After the experience in our obstetric unit, we conducted an internet search and were surprised by the number of fetal heart monitors available. There are two main types: sound amplifiers and Doppler ultrasound devices. A high street pharmacy and a large toy retail chain stock a prenatal listening (amplifying) system that claims to be “easy and safe to use to hear your unborn baby’s heart beat.” However, without training the sounds detected could easily be misinterpreted. Although potential purchasers on the pharmacy’s website are cautioned that “it is not a medical device and should not replace medical supervision,” the toy chain’s website gives no such advice. Other internet retailers are not so reserved (www.dopplerhire.com), suggesting that Doppler devices can be used for reassurance in between hospital visits and scans. The safety of the Doppler ultrasound devices is stressed, in that they do no harm to the baby, but the risks of delaying seeking medical attention and the limitations of Doppler devices tend to be overlooked.

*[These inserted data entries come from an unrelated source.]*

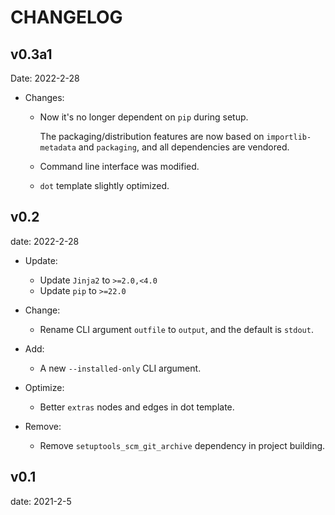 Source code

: # CHANGELOG

## v0.3a1

Date: 2022-2-28

- Changes:

  - Now it's no longer dependent on `pip` during setup.

    The packaging/distribution features are now based on `importlib-metadata` and `packaging`,
    and all dependencies are vendored.

  - Command line interface was modified.

  - `dot` template slightly optimized.

## v0.2

date: 2022-2-28

- Update:
  - Update `Jinja2` to `>=2.0,<4.0`
  - Update `pip` to `>=22.0`

- Change:
  - Rename CLI argument `outfile` to `output`, and the default is `stdout`.

- Add:
  - A new `--installed-only` CLI argument.

- Optimize:
  - Better `extras` nodes and edges in dot template.

- Remove:
  - Remove `setuptools_scm_git_archive` dependency in project building.

## v0.1

date: 2021-2-5

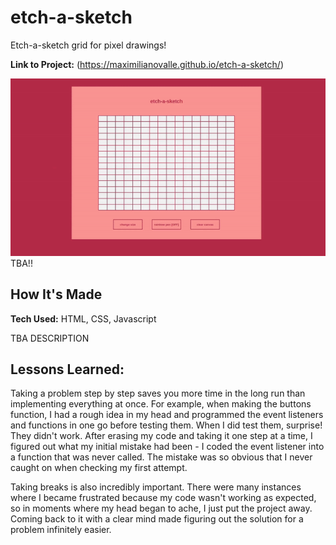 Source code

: # etch-a-sketch
Etch-a-sketch grid for pixel drawings!

**Link to Project:** (https://maximilianovalle.github.io/etch-a-sketch/)

![](demo.gif) TBA!!

## How It's Made

**Tech Used:** HTML, CSS, Javascript

TBA DESCRIPTION

## Lessons Learned:

Taking a problem step by step saves you more time in the long run than implementing everything at once. For example, when making the buttons function, I had a rough idea in my head and programmed the event listeners and functions in one go before testing them. When I did test them, surprise! They didn't work. After erasing my code and taking it one step at a time, I figured out what my initial mistake had been - I coded the event listener into a function that was never called. The mistake was so obvious that I never caught on when checking my first attempt.

Taking breaks is also incredibly important. There were many instances where I became frustrated because my code wasn't working as expected, so in moments where my head began to ache, I just put the project away. Coming back to it with a clear mind made figuring out the solution for a problem infinitely easier.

Movements can vary considerably from fetus to fetus and at different times of the day. A recent Cochrane review noted that there was not enough published evidence to support fetal movement as a marker of fetal wellbeing.2 Nevertheless, our obstetric unit, like most, encourages expectant mothers to present to the labour ward for assessment if fetal movements reduce.
The normal fetal heart rate ranges between 110 and 160 beats per minute with a baseline variability of 5 beats per minute. On the labour ward, the fetal heart rate is usually measured over time with an electronic fetal monitor, which gives a paper trace, and is interpreted by experienced midwives and obstetricians. Any decisions on fetal health are made only after taking careful histories of the events leading to presentation, examination, and consideration of the wider clinical context. Home monitoring devices can give only a snapshot of the heart rate and provide no indication of other important prognostic features.

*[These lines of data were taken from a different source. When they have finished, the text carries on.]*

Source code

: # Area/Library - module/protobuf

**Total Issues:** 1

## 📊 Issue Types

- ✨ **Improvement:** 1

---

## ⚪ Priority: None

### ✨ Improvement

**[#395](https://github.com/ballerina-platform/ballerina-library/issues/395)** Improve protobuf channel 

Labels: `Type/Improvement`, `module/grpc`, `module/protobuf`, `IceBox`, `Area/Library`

The intrauterine death in our case may have been unavoidable, but the use of a fetal heart monitor certainly delayed presentation to hospital. Manufacturers and retailers have an obligation to make the limitations of these devices absolutely clear, as the untrained use of fetal heart monitors constitutes a risk to the safety of pregnant women and their unborn babies. The risk will undoubtedly increase as these devices become more popular. The use of home monitors may also result in women unnecessarily referring themselves to general practitioners and obstetric units when they cannot hear the fetal heart because of inexperience. We asked the retailers how many devices they had sold or hired out but received no reply.
Obstetric services need to educate expectant mothers about the limitations and the potentially fatal consequences of untrained use of fetal heart monitors and to present clear guidance about when to seek medical review.
Cite this as: BMJ 2009;339:b4308
Competing interests: None declared.
This case has been reported to the National Patient Safety Agency.
Patient consent obtained.
Provenance and peer review: Not commissioned; externally peer reviewed.